Pour moi c’était évident que c’était celui-ci le 1er, parce qu’il y avait cette longue intro au piano qui replantait le décor, qui amenait un côté dramatique, fin du monde, opéra… Et d’un seul coup, avec la batterie qui rentre, tous ces refrains qui s’ouvrent et qui sont beaucoup plus lumineux, on tirait le fil vers quelque chose de plus solaire, plus résilient. C’est une bonne manière de raconter l’album qui oscille entre des moments de fête, de partition solaire, de lâcher de chevaux et d’italo-disco avec en même temps des moments d’introspection, de balade, plus abîmés, plus intimes. Il réunit bien les climats du disque.

Pourquoi Brûler le feu ?

J’ai des carnets de mots sur lesquels je note plein d’expressions que je sors de leur contexte, quand les gens me parlent ou que je lis un livre. J’avais ce « brûler le feu rouge » dans un carnet, qui venait d’un texto qu’une copine m’avait envoyé et qui disait quelque chose comme « t’inquiète ce soir je vais t’emmener, on va brûler les feux rouges sur le boulevard Magenta ». Ensuite, au fur et à mesure de l’écriture du disque, je me suis rendue compte que dans tous les textes de l’album il y avait des flammes, des briquets, du rouge, des brulures, de la chaleur, comme si j’avais cherché le champ lexical du feu ! Je suis comme aimantée, fascinée par le feu qui fait peur autant qu’il happe, cet élément qui a permis à l’humanité de survivre, à la fois créateur et dévastateur. J’ai repensé à ce titre, et je l’aime, parce que c’est comme un petit poème, un haïku. Il veut tout et rien dire, c’est presque un geste un peu néo-surréaliste, une manière d’aller au bout du poème jusqu’à ce qu’il s’annule, et en même temps, qu’il soit infini. Et en vrai, je crois que ça voulait aussi dire quelque chose d’assez profond sur mon cheminement de ces trois dernières années, ne pas me faire dévorer par la passion, y survivre et en faire quelque chose. Que je puisse brûler, reprendre le contrôle et transformer ce feu amoureux qui a pu être très dévastateur dans ma vie. C’est un album de libération.

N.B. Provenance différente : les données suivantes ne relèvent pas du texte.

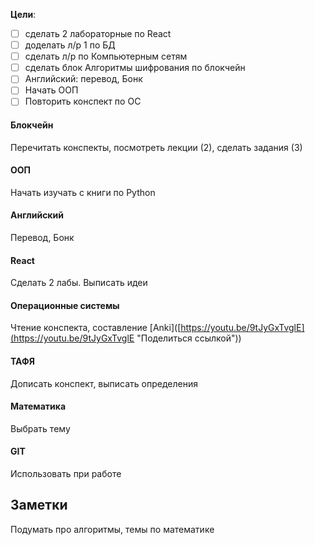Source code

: **Цели**:
- [ ] сделать 2 лабораторные по React
- [ ] доделать л/р 1 по БД
- [ ] сделать л/р по Компьютерным сетям
- [ ] сделать блок Алгоритмы шифрования по блокчейн
- [ ] Английский: перевод, Бонк
- [ ] Начать ООП
- [ ] Повторить конспект по ОС
#### Блокчейн

Перечитать конспекты, посмотреть лекции (2), сделать задания (3)
#### ООП 

Начать изучать с книги по Python
#### Английский 

Перевод, Бонк
#### React

Сделать 2 лабы. Выписать идеи 
#### Операционные системы

Чтение конспекта, составление [Anki]([https://youtu.be/9tJyGxTvglE](https://youtu.be/9tJyGxTvglE "Поделиться ссылкой")) 
#### ТАФЯ

Дописать конспект, выписать определения
#### Математика

Выбрать тему
#### GIT

Использовать при работе

## Заметки

Подумать про алгоритмы, темы по математике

On retrouve le disco, forcément, puisque le disco et toi c’est une recette qui marche.

Je suis dedans comme Obélix est tombé dans la potion magique quand il était petit. J’avais déjà plusieurs titres disco sur mon premier album comme « L’indien » ou « Samedi soir », j’avais ma grosse boule à facettes et mon rideau à paillettes sur scène. Le disco c’est un genre indémodable et un groove qui me plait parce qu’il est faussement naïf. C’est une vraie science de l’arrangement, ce n’est pas si facile que ça de faire danser les gens. Il faut être malin pour que ça marche et que le corps ait envie de se lever !

Et il y a évidemment des chansons bien déprimantes comme tu en as l’habitude. Tu es une éternelle mélancolique ?

Eternelle mélancolique, bien sûr ! Ça me joue des tours parfois, parce que je touche vraiment le fond de la piscine. J’oscille tout le temps entre les confettis et les mouchoirs.